Full of sinews, the shank is one of the hardest-working muscles on the animal -- it holds up the entire weight of the creature. Shanks are tough unless they're simmered low and slow. Then the meat becomes tender as connecting tissues melt into a luscious sauce. Just about any lamb shank recipe will also work for veal shanks (osso buco) or fresh pork hocks.

Although restaurants are grabbing them up, they are nevertheless available in many supermarkets and are relatively cheap, depending on the season.

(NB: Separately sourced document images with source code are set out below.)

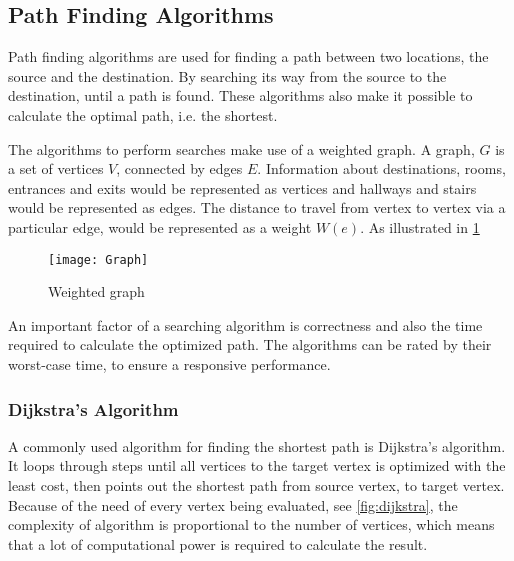 




\subsection{Path Finding Algorithms}

  Path finding algorithms are used for finding a path between two locations, the source and the destination. By searching its way from the source to the destination, until a path is found. These algorithms also make it possible to calculate the optimal path, i.e. the shortest. \cite{Cormen2009}

  The algorithms to perform searches make use of a weighted graph. A graph, $G$ is a set of vertices $V$, connected by edges $E$.
  Information about destinations, rooms, entrances and exits would be represented as vertices and hallways and stairs would be represented as edges. The distance to travel from vertex to vertex via a particular edge, would be represented as a weight $W(e)$. As illustrated in \cref{fig:graph}

  \begin{figure}[ht!]
    \centering
    \texttt{[image: Graph]}
    \caption{Weighted graph}
    \label{fig:graph}
  \end{figure}

  An important factor of a searching algorithm is correctness and also the time required to calculate the optimized path.
  The algorithms can be rated by their worst-case time, to ensure a responsive performance.

  \subsubsection{Dijkstra's Algorithm}

  A commonly used algorithm for finding the shortest path is Dijkstra's algorithm. It loops through steps until all vertices to the target vertex is optimized with the least cost, then points out the shortest path from source vertex, to target vertex. Because of the need of every vertex being evaluated, see \cref{fig:dijkstra}, the complexity of algorithm is proportional to the number of vertices, which means that a lot of computational power is required to calculate the result. \cite{Dijkstr1959}

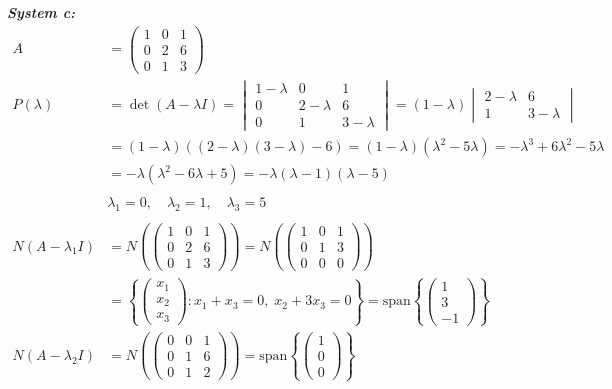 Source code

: \documentclass{article}
\begin{document}
\vspace{0.2cm}\noindent\textbf{\textit{System c:}}
\begin{align*}
    A &= \begin{pmatrix} 1 & 0 & 1 \\ 0 & 2 & 6 \\ 0 & 1 & 3 \end{pmatrix} \\
    P(\lambda) &= \det(A - \lambda I) = \begin{vmatrix} 1 - \lambda & 0 & 1 \\ 0 & 2 - \lambda & 6 \\ 0 & 1 & 3 - \lambda \end{vmatrix}
    = (1 - \lambda) \begin{vmatrix} 2 - \lambda & 6 \\ 1 & 3 - \lambda \end{vmatrix} \\
    &= (1 - \lambda)((2 - \lambda)(3 - \lambda) - 6) = (1 - \lambda)(\lambda^2 - 5\lambda) = -\lambda^3 + 6\lambda^2 - 5\lambda \\
    &= -\lambda(\lambda^2 - 6\lambda + 5) = -\lambda(\lambda - 1)(\lambda - 5) \\
    \\
    &\lambda_1 = 0, \quad \lambda_2 = 1, \quad \lambda_3 = 5 \\
    \\
    N(A - \lambda_1 I) &= N\left(\begin{pmatrix} 1 & 0 & 1 \\ 0 & 2 & 6 \\ 0 & 1 & 3 \end{pmatrix}\right) = N\left(\begin{pmatrix} 1 & 0 & 1 \\ 0 & 1 & 3 \\ 0 & 0 & 0 \end{pmatrix}\right) \\
    &= \left\{ \begin{pmatrix} x_1 \\ x_2 \\ x_3 \end{pmatrix} : x_1 + x_3 = 0, \; x_2 + 3x_3 = 0 \right\}
    = \text{span}\left\{ \begin{pmatrix} 1 \\ 3 \\ -1 \end{pmatrix} \right\} \\
    N(A - \lambda_2 I) &= N\left(\begin{pmatrix} 0 & 0 & 1 \\ 0 & 1 & 6 \\ 0 & 1 & 2 \end{pmatrix}\right) = \text{span}\left\{ \begin{pmatrix} 1 \\ 0 \\ 0 \end{pmatrix} \right\} \\

\end{align*}
\end{document}
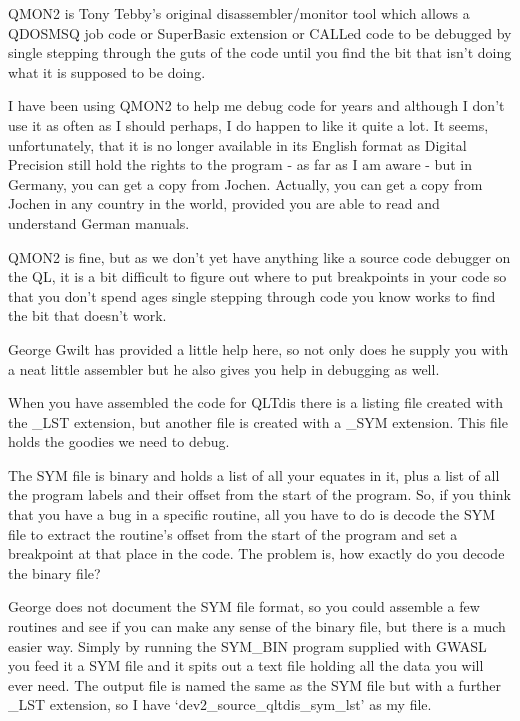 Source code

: \begin{appendix}
QMON2 is Tony Tebby's original disassembler/monitor tool which allows a QDOSMSQ
job code or SuperBasic extension or CALLed code to be debugged by single
stepping through the guts of the code until you find the bit that isn't doing
what it is supposed to be doing.

I have been using QMON2 to help me debug code for years and although I don't use
it as often as I should perhaps, I do happen to like it quite a lot. It seems,
unfortunately, that it is no longer available in its English format as Digital
Precision still hold the rights to the program -{} as far as I am aware -{} but in
Germany, you can get a copy from Jochen. Actually, you can get a copy from
Jochen in any country in the world, provided you are able to read and understand
German manuals.

QMON2 is fine, but as we don't yet have anything like a source code debugger on
the QL, it is a bit difficult to figure out where to put breakpoints in your
code so that you don't spend ages single stepping through code you know works to
find the bit that doesn't work.

George Gwilt has provided a little help here, so not only does he supply you
with a neat little assembler but he also gives you help in debugging as well.

When you have assembled the code for QLTdis there is a listing file created with
the \_LST extension, but another file is created with a \_SYM extension. This file
holds the goodies we need to debug.

The SYM file is binary and holds a list of all your equates in it, plus a list
of all the program labels and their offset from the start of the program. So, if
you think that you have a bug in a specific routine, all you have to do is
decode the SYM file to extract the routine's offset from the start of the
program and set a breakpoint at that place in the code. The problem is, how
exactly do you decode the binary file?

George does not document the SYM file format, so you could assemble a few
routines and see if you can make any sense of the binary file, but there is a
much easier way. Simply by running the SYM\_BIN program supplied with GWASL you
feed it a SYM file and it spits out a text file holding all the data you will
ever need. The output file is named the same as the SYM file but with a further
\_LST extension, so I have `dev2\_source\_qltdis\_sym\_lst' as my file.


\end{appendix}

Braising is the key method here. David Waltuck is the owner-chef of New York City's Chanterelle restaurant and author of "Staff Meals From Chanterelle" (Workman, 2000), a cookbook that explains why anyone would love a job at the restaurant. Each day, the chefs and staff sit down together -- as a family -- to eat fare such as Moroccan lamb shanks.

Ming Tsai, chef-owner of Blue Ginger in Wellesley, Mass., and star of "East Meets West With Ming Tsai" on the Food Network, counts lamb shanks as one of his favorites.

Tsai learned their possibilities when he was sous-chef at Natacha in Paris in the mid-1980s. The chef there amazed his apprentice by adding a banana to a lamb shank curry. "He said, 'You won't even taste it, if you don't know it's in there.' It was delicious," Tsai remembers.

"At least once a year we serve them at Blue Ginger," he says. "They look so beautiful in the bowl, atop a pile of couscous. Plus, you think you're Fred Flintstone, eating a big piece of meat with a great big bone sticking out."

Braise lamb shanks in any liquid from water to a mixture of broth and wine to tomato juice or V-8. You can add just about anything. If you like spicy foods, add some chilies. Or give lamb shanks a Greek accent by adding lemon juice and lemon slices. Make them Sicilian with olive oil and almonds. A simple French rendition would use red wine, onions, carrots and celery.

About an hour before serving, add to the roasting pan any vegetables you have on hand (turnips, carrots or parsnips, for example). And you'll want to serve something with it to soak up the luscious juices you'll have when you're finished. Try simple garlic bread, polenta, couscous, kasha, rice pilaf, noodles, pasta or baked or mashed potato.

Ming Tsai's Braised

Curried Lamb Shanks

(6 servings)

"The thing that surprises me about this recipe," says Ming Tsai, chef at Blue Ginger in Wellesley, Mass., "is the addition of the bananas, which give the dish a wonderful aroma." The bananas melt into the wonderfully fragrant, intensely flavored, spiced sauce to thicken it slightly.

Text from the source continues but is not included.